FactorizedTransientSolver ¤

Bases: VectorizedTransientSolver

Transient solver using a Modified Newton (frozen-Jacobian) scheme.

At each timestep the system Jacobian is assembled and factored once at a predicted state, then reused across all Newton iterations. Compared to a full Newton-Raphson solver this trades quadratic convergence for a much cheaper per-iteration cost — one triangular solve instead of a full factorisation — making it efficient for circuits where the Jacobian varies slowly between steps.

Convergence is linear rather than quadratic, so newton_max_steps is set higher than a standard Newton solver would require. Adaptive damping min(1, 0.5 / max|δy|) is applied at each iteration to stabilise convergence in stiff or strongly nonlinear regions.

Both real and complex assembly paths are supported; the complex path concatenates real and imaginary parts into a single real-valued vector, allowing purely real linear algebra kernels to be reused for frequency-domain-style analyses.

Requires a :class:~circulax.solvers.linear.KLUSplitFactorSolver as the linear_solver — use analyze_circuit(..., backend="klu_split_factor").

KLUSolver ¤

Bases: CircuitLinearSolver

Solves the system using the KLU sparse solver (via klujax).

Best For

Large circuits (N > 5000) running on CPU.
DC Operating Points of massive meshes.
Cases where DenseSolver runs out of memory (OOM).

Note

Does NOT support vmap (batching) automatically.

Methods:

Name	Description
`assume_full_rank`	Indicate if the solver assumes the operator is full rank.
`compute`	Satisfies the lineax API; call `_solve_impl` directly for internal use.
`from_component_groups`	Factory method to pre-hash indices for sparse coalescence.
`init`	Initialize the solver state (no-op for stateless solvers).
`solve_dc`	DC operating point via damped Newton-Raphson.
`solve_dc_auto`	DC Operating Point with automatic homotopy fallback.
`solve_dc_checked`	DC Operating Point with convergence status.
`solve_dc_gmin`	DC Operating Point via GMIN stepping (homotopy rescue).
`solve_dc_source`	DC Operating Point via source stepping (homotopy rescue).

assume_full_rank ¤

assume_full_rank() -> bool

Indicate if the solver assumes the operator is full rank.

Source code in circulax/solvers/linear.py

def assume_full_rank(self) -> bool:
    """Indicate if the solver assumes the operator is full rank."""
    return False

compute ¤

compute(state: Any, vector: Array, options: Any) -> Solution

Satisfies the lineax API; call _solve_impl directly for internal use.

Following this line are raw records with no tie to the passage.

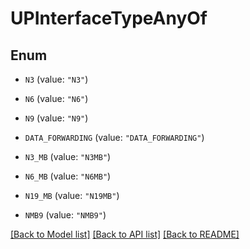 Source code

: # UPInterfaceTypeAnyOf

## Enum


* `N3` (value: `"N3"`)

* `N6` (value: `"N6"`)

* `N9` (value: `"N9"`)

* `DATA_FORWARDING` (value: `"DATA_FORWARDING"`)

* `N3_MB` (value: `"N3MB"`)

* `N6_MB` (value: `"N6MB"`)

* `N19_MB` (value: `"N19MB"`)

* `NMB9` (value: `"NMB9"`)


[[Back to Model list]](../README.md#documentation-for-models) [[Back to API list]](../README.md#documentation-for-api-endpoints) [[Back to README]](../README.md)



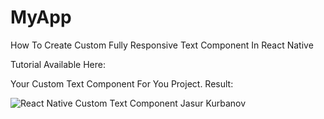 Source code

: # MyApp
How To Create Custom Fully Responsive Text Component In React Native

Tutorial Available Here: 

Your Custom Text Component For You Project.
Result: 

![React Native Custom Text Component Jasur Kurbanov](https://dev-to-uploads.s3.amazonaws.com/i/7van35ia9die3u6uf9d4.png)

Source code in circulax/solvers/linear.py

def compute(self, state: Any, vector: jax.Array, options: Any) -> lx.Solution:
    """Satisfies the lineax API; call ``_solve_impl`` directly for internal use."""
    msg = "Directly call _solve_impl for internal use."
    raise NotImplementedError(msg)

from_component_groups `classmethod` ¤

from_component_groups(
    component_groups: dict[str, Any],
    num_vars: int,
    *,
    is_complex: bool = False,
    g_leak: float = 1e-09
) -> KLUSolver

Factory method to pre-hash indices for sparse coalescence.

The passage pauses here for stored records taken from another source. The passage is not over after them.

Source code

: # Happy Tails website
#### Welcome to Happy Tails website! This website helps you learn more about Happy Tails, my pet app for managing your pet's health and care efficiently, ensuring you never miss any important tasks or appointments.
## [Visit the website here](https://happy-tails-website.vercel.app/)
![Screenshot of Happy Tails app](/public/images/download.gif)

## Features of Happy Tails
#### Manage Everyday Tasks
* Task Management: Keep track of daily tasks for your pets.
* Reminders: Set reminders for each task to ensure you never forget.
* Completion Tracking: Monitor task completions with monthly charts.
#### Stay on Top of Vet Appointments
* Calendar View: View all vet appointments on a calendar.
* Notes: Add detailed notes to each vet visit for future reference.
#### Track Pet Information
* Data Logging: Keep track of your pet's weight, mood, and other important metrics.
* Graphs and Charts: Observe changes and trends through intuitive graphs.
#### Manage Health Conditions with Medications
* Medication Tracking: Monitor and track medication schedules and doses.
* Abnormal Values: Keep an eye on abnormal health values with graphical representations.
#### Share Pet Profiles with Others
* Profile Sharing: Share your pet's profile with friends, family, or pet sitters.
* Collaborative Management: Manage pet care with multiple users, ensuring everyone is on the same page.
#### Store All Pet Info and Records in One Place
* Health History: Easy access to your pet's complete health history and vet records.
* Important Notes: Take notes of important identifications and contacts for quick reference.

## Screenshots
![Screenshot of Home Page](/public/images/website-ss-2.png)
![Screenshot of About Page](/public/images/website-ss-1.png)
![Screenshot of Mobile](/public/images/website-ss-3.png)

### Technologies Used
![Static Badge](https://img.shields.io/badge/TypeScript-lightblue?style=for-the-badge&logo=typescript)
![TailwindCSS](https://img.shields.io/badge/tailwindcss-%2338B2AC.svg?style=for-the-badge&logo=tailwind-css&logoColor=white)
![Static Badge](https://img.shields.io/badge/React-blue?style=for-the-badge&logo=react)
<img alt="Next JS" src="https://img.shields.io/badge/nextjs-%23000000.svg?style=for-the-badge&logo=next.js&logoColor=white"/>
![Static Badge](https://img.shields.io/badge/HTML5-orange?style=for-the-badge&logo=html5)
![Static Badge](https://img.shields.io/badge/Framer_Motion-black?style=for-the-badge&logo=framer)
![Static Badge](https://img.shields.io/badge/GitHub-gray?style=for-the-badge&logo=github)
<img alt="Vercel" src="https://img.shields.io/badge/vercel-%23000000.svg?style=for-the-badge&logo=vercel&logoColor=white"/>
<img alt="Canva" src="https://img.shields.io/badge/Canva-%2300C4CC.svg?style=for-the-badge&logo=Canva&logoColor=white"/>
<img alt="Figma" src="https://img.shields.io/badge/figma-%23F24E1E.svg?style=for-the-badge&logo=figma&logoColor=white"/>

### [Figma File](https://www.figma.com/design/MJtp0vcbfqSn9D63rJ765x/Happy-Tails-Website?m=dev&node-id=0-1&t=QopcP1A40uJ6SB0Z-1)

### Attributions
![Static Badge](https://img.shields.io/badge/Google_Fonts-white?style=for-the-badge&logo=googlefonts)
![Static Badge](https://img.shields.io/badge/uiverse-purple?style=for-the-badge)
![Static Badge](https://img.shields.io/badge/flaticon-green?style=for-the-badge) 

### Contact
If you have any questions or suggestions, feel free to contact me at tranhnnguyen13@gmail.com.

Source code in circulax/solvers/linear.py

@classmethod
def from_component_groups(
    cls, component_groups: dict[str, Any], num_vars: int, *, is_complex: bool = False, g_leak: float = 1e-9
) -> "KLUSolver":
    """Factory method to pre-hash indices for sparse coalescence."""
    rows, cols, ground_idxs, sys_size = _build_index_arrays(component_groups, num_vars, is_complex)
    u_rows, u_cols, map_idx, n_unique = _klu_deduplicate(rows, cols, ground_idxs, sys_size)
    return cls(
        u_rows=jnp.array(u_rows),
        u_cols=jnp.array(u_cols),
        map_idx=jnp.array(map_idx),
        n_unique=n_unique,
        ground_indices=jnp.array(ground_idxs),
        sys_size=sys_size,
        is_complex=is_complex,
        g_leak=g_leak,
    )

init ¤

init(operator: Any, options: Any) -> Any

Initialize the solver state (no-op for stateless solvers).

Source code in circulax/solvers/linear.py

def init(self, operator: Any, options: Any) -> Any:  # noqa: ARG002
    """Initialize the solver state (no-op for stateless solvers)."""
    return None

solve_dc ¤

solve_dc(
    component_groups: dict[str, Any],
    y_guess: Array,
    rtol: float = 1e-06,
    atol: float = 1e-06,
    max_steps: int = 100,
) -> Array

DC operating point via damped Newton-Raphson.

Parameters:

Name	Type	Description	Default
`component_groups`	`dict[str, Any]`	Compiled circuit components.	required
`y_guess`	`Array`	Initial guess vector (shape `[N]` or `[2N]`).	required

Returns:

Type	Description
`Array`	Converged solution vector.

Source code in circulax/solvers/linear.py

def solve_dc(
    self,
    component_groups: dict[str, Any],
    y_guess: jax.Array,
    rtol: float = 1e-6,
    atol: float = 1e-6,
    max_steps: int = 100,
) -> jax.Array:
    """DC operating point via damped Newton-Raphson.

    Args:
        component_groups: Compiled circuit components.
        y_guess: Initial guess vector (shape ``[N]`` or ``[2N]``).

    Returns:
        Converged solution vector.

    """
    y, _ = self._run_newton(component_groups, y_guess, rtol=rtol, atol=atol, max_steps=max_steps)
    return y

solve_dc_auto ¤

solve_dc_auto(
    component_groups: dict[str, Any],
    y_guess: Array,
    g_start: float = 0.01,
    n_gmin: int = 10,
    n_source: int = 10,
    rtol: float = 1e-06,
    atol: float = 1e-06,
    max_steps: int = 100,
) -> Array

DC Operating Point with automatic homotopy fallback.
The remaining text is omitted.